WHAT THE TASK REQUIRES
Lines to return, exactly: from the line with "reference graph carrying" to the line with "functioning is often" in the entries below, both included.

ENTRIES SHOWN
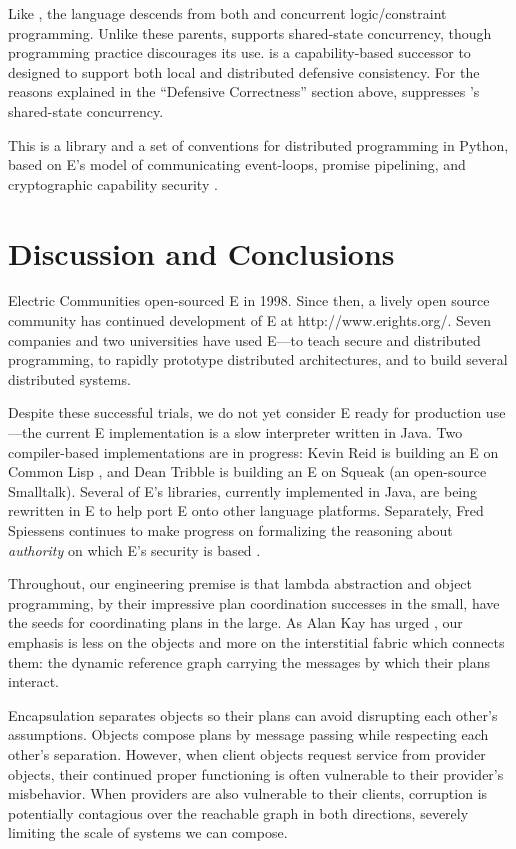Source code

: \documentclass{llncs}
\begin{document}
 Like , the  language
\cite{VanRoyHaridi} descends from both  and concurrent
logic/constraint programming. Unlike these parents,  supports
shared-state concurrency, though  programming practice
discourages its use.  \cite{oze} is a capability-based
successor to  designed to support both local and distributed
defensive consistency. For the reasons explained in the ``Defensive
Correctness'' section above,  suppresses 's
shared-state concurrency.

 This is a library and a set of
conventions for distributed programming in Python, based on E's model
of communicating event-loops, promise pipelining, and cryptographic
capability security \cite{twisted}.

\section{Discussion and Conclusions}

Electric Communities open-sourced E in 1998. Since then, a lively open
source community has continued development of E at
http://www.erights.org/. Seven companies and two universities have
used E---to teach secure and distributed programming, to rapidly
prototype distributed architectures, and to build several distributed
systems.

Despite these successful trials, we do not yet consider E ready for
production use---the current E implementation is a slow interpreter
written in Java.  Two compiler-based implementations are in progress:
Kevin Reid is building an E on Common Lisp \cite{reid:e-on-cl}, and
Dean Tribble is building an E on Squeak (an open-source
Smalltalk). Several of E's libraries, currently implemented in Java,
are being rewritten in E to help port E onto other language
platforms. Separately, Fred Spiessens continues to make progress on
formalizing the reasoning about \emph{authority} on which E's security
is based \cite{tgc}.

Throughout, our engineering premise is that lambda abstraction and
object programming, by their impressive plan coordination successes in
the small, have the seeds for coordinating plans in the large. As Alan
Kay has urged \cite{kay:ma}, our emphasis is less on the objects and
more on the interstitial fabric which connects them: the dynamic
reference graph carrying the messages by which their plans interact.

Encapsulation separates objects so their plans can avoid disrupting
each other's assumptions. Objects compose plans by message passing
while respecting each other's separation.  However, when client objects
request service from provider objects, their continued proper
functioning is often vulnerable to their provider's misbehavior. When
providers are also vulnerable to their clients, corruption is
potentially contagious over the reachable graph in both directions,
severely limiting the scale of systems we can compose.
\end{document}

ANSWER TO THE PROBLEM
reference graph carrying the messages by which their plans interact.

Encapsulation separates objects so their plans can avoid disrupting
each other's assumptions. Objects compose plans by message passing
while respecting each other's separation.  However, when client objects
request service from provider objects, their continued proper
functioning is often vulnerable to their provider's misbehavior. When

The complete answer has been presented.